<<<<

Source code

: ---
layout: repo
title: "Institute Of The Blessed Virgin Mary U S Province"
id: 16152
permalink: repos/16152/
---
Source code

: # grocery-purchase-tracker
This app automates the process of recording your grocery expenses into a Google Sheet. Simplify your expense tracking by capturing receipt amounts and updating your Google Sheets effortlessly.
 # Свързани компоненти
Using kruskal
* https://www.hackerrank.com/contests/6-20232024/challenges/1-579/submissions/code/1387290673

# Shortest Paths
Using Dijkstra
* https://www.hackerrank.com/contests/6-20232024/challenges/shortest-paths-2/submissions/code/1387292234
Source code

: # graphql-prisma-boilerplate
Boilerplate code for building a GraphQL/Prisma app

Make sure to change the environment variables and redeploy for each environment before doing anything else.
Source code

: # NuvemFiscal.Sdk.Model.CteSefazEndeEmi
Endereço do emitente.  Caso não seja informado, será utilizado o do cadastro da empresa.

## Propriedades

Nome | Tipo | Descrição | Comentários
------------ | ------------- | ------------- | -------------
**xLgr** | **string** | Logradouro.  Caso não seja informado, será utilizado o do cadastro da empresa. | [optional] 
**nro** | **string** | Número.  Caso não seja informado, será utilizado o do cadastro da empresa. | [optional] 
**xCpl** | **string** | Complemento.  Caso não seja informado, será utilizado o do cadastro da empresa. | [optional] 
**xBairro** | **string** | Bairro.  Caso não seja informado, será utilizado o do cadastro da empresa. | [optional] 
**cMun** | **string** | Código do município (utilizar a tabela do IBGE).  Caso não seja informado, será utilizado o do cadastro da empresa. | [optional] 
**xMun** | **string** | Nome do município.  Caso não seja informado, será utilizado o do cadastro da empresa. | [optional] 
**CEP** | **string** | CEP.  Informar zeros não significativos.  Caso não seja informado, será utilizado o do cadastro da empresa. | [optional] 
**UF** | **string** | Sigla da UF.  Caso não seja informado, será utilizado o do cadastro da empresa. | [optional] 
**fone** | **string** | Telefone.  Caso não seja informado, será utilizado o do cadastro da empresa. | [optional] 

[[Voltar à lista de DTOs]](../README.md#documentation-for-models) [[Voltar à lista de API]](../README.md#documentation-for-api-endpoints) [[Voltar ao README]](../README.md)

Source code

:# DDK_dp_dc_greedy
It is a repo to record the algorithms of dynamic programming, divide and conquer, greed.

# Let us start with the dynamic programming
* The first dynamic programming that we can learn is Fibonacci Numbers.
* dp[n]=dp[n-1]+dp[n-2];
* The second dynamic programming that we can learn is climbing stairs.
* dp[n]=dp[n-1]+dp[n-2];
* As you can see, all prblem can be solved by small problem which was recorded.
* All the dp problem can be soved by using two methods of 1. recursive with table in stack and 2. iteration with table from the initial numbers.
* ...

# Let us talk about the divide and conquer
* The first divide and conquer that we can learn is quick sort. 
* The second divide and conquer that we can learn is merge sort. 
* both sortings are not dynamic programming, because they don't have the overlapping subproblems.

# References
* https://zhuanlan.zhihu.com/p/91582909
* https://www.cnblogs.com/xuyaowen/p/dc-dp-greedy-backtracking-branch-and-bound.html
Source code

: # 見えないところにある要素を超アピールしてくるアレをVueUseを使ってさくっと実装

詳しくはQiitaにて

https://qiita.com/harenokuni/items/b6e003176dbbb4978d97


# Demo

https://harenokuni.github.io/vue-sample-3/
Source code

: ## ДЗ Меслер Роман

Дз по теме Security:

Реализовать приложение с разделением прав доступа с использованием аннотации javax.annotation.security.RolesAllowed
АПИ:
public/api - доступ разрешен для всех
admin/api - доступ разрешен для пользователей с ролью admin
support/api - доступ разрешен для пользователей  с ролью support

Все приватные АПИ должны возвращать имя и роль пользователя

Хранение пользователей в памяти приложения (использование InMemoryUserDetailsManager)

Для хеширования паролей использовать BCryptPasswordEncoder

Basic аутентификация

>>>>

WHAT YOU HAVE TO DO. From the records above, return each line that has the string "grocery".

EXERCISE OUTPUT.
: # grocery-purchase-tracker
This app automates the process of recording your grocery expenses into a Google Sheet. Simplify your expense tracking by capturing receipt amounts and updating your Google Sheets effortlessly.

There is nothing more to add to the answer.